LB 13 Incidence of qacA/B genes in Methicillin-resistant Staphylococcus aureus Isolated during 2010 in a Regional U.S. Surveillance Network

Sunday, April 3, 2011: 3:15 PM
Coronado BCD (Hilton Anatole)
Patrick McGann, PhD , Walter Reed Army Institute of Research, Silver Spring, MD
Paige Waterman, MD , Walter Reed Army Institute of Research, Silver Spring, MD
James Cummings, MD , Walter Reed Army Institute of Research, Silver Spring, MD
David Craft, PhD , Walter Reed Army Institute of Research, Silver Spring, MD
Emil Lesho, DO , Walter Reed Army Institute of Research, Silver Spring, MD
Background: qacA/B genes are plasmid-borne and encode multidrug efflux pumps and resistance to surface antiseptics such as chlorhexidine.  These antiseptics are increasingly being used to prevent methicillin-resistant Staphylococcus aureus (MRSA) infection and transmission.  Data on the prevalence and incidence of qacA/B genes in MRSA isolates from U.S. healthcare facilities are limited.

Objective: Determine the incidence of qacA/B in MRSA isolated in 2010 from a regional surveillance network in the eastern U.S.

Methods: All unique (one isolate per patient) MRSA isolated from clinical infections or surveillance activities from January to December 2010 were screened for the presence of qacA/B genes using real-time (RT) PCR and species-specific primers optimized to address recent concerns  (Clin Infect Dis 2010;50:218-20). Two sets of primers for each gene were designed using Primer Express 2.0 (Life Technologies, CA) based on gene sequences deposited at Genbank and used at a final concentration of 1 µM.  Amplification was performed in 20 μl volumes (1X SYBR Green Master Mix (Roche Applied Sciences, Indianapolis, IN), 1 µM forward and reverse primers, 2 μl template DNA) on a Light Cycler 480 (Roche Applied Sciences, IN) using a 96 well plate format.  Amplification conditions consisted of an activation step at 95oC for 5 minutes, followed by 40 cycles of 95oC for 10 seconds, 56oC for 10 seconds, and 72oC for 10 seconds. Melting temperature calling and crossing point values were calculated using the melting curve analysis software and 2nd derivative maximum method respectively, as outlined by Roche Applied Sciences, IN. 

Results: Four community hospitals and one major referral hospital submitted a total of 262 MRSA isolates to the surveillance network. This represented all MRSA that were identified by culture (non-molecular) methodology.  MRSA were confirmed by the presence of femA and mecA by RT-PCR in all 262 isolates.  All were screened for the presence of qacA/B, and none contained these genotypes by RT-PCR.

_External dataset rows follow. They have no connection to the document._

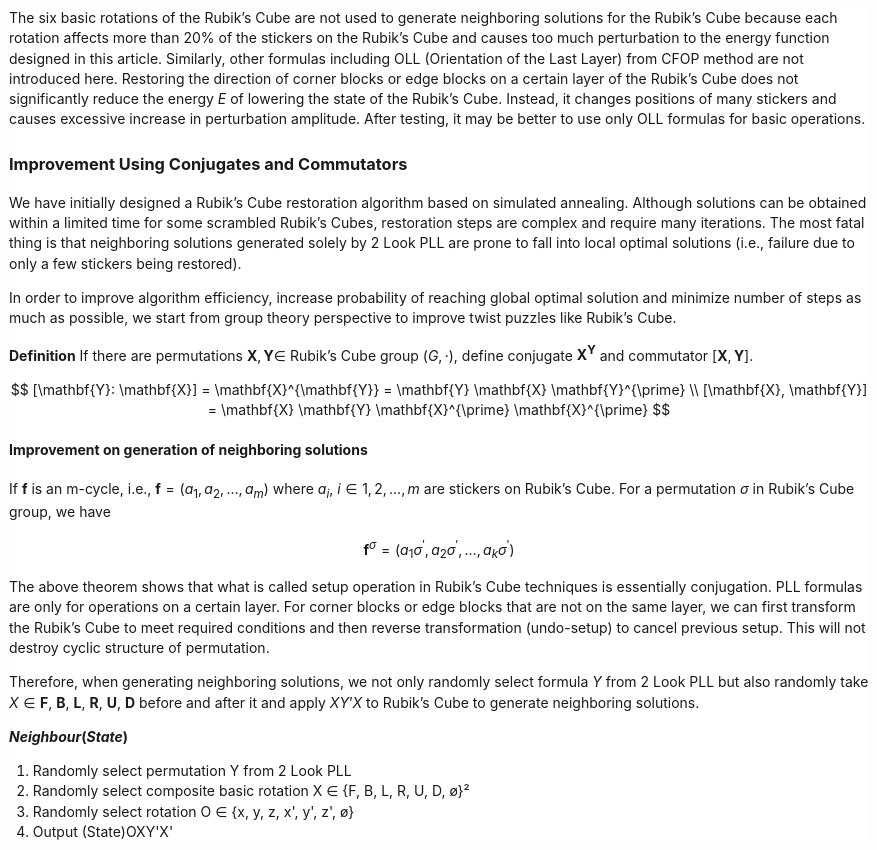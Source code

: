 The six basic rotations of the Rubik’s Cube are not used to generate neighboring solutions for the Rubik’s Cube because each rotation affects more than 20% of the stickers on the Rubik’s Cube and causes too much perturbation to the energy function designed in this article. Similarly, other formulas including OLL (Orientation of the Last Layer) from CFOP method are not introduced here. Restoring the direction of corner blocks or edge blocks on a certain layer of the Rubik’s Cube does not significantly reduce the energy $E$ of lowering the state of the Rubik’s Cube. Instead, it changes positions of many stickers and causes excessive increase in perturbation amplitude. After testing, it may be better to use only OLL formulas for basic operations.

### Improvement Using Conjugates and Commutators

We have initially designed a Rubik’s Cube restoration algorithm based on simulated annealing. Although solutions can be obtained within a limited time for some scrambled Rubik’s Cubes, restoration steps are complex and require many iterations. The most fatal thing is that neighboring solutions generated solely by 2 Look PLL are prone to fall into local optimal solutions (i.e., failure due to only a few stickers being restored).

In order to improve algorithm efficiency, increase probability of reaching global optimal solution and minimize number of steps as much as possible, we start from group theory perspective to improve twist puzzles like Rubik’s Cube.

**Definition**
If there are permutations $\mathbf{X},\mathbf{Y} \in$ Rubik’s Cube group $(G,·)$, define conjugate $\mathbf{X}^{\mathbf{Y}}$ and commutator $[\mathbf{X}, \mathbf{Y}]$.

$$
[\mathbf{Y}: \mathbf{X}] = \mathbf{X}^{\mathbf{Y}} = \mathbf{Y} \mathbf{X} \mathbf{Y}^{\prime} \\
[\mathbf{X}, \mathbf{Y}] = \mathbf{X} \mathbf{Y} \mathbf{X}^{\prime} \mathbf{X}^{\prime}
$$

#### Improvement on generation of neighboring solutions

If $\mathbf{f}$ is an m-cycle, i.e., $\mathbf{f}=\left(a_{1}, a_{2}, \ldots, a_{m}\right)$ where $a_{i},\ i \in {1,2,\ldots,m}$ are stickers on Rubik’s Cube. For a permutation $\sigma$ in Rubik’s Cube group, we have

$$\mathbf{f}^{\sigma}=\left(a_{1} \sigma^{\prime}, a_{2} \sigma^{\prime}, \ldots, a_{k} \sigma^{\prime}\right)$$

The above theorem shows that what is called setup operation in Rubik’s Cube techniques is essentially conjugation. PLL formulas are only for operations on a certain layer. For corner blocks or edge blocks that are not on the same layer, we can first transform the Rubik’s Cube to meet required conditions and then reverse transformation (undo-setup) to cancel previous setup. This will not destroy cyclic structure of permutation.

Therefore, when generating neighboring solutions, we not only randomly select formula $Y$ from 2 Look PLL but also randomly take $X \in \mathbf{F},\ \mathbf{B},\ \mathbf{L},\ \mathbf{R},\ \mathbf{U},\ \mathbf{D}$ before and after it and apply $XY’X$ to Rubik’s Cube to generate neighboring solutions.

**$Neighbour(State)$**

1. Randomly select permutation Y from 2 Look PLL
1. Randomly select composite basic rotation X ∈ {F, B, L, R, U, D, ø}²
1. Randomly select rotation O ∈ {x, y, z, x', y', z', ø}
1. Output (State)OXY'X'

Conclusions: Despite increasing selection pressure from the widespread use of surface antiseptics, and despite their ease of plasmid-borne transmission, qacA/B genes do not yet appear to have entered the population from which the most resent isolates in our repository were recovered.  To our knowledge, our screening represents the largest effort in the U.S. to date.  The absence of qacA/B is consistent the only other report in the U.S. we could find (Antimicrob Agents Chemo 2007;51:3235-9).  We are broadening our screening to include our earliest archived isolates (2003) and newly submitted isolates from more hospitals, as our surveillance network grows.  Prospective qacA/B screening will become part of our future surveillance and characterization efforts.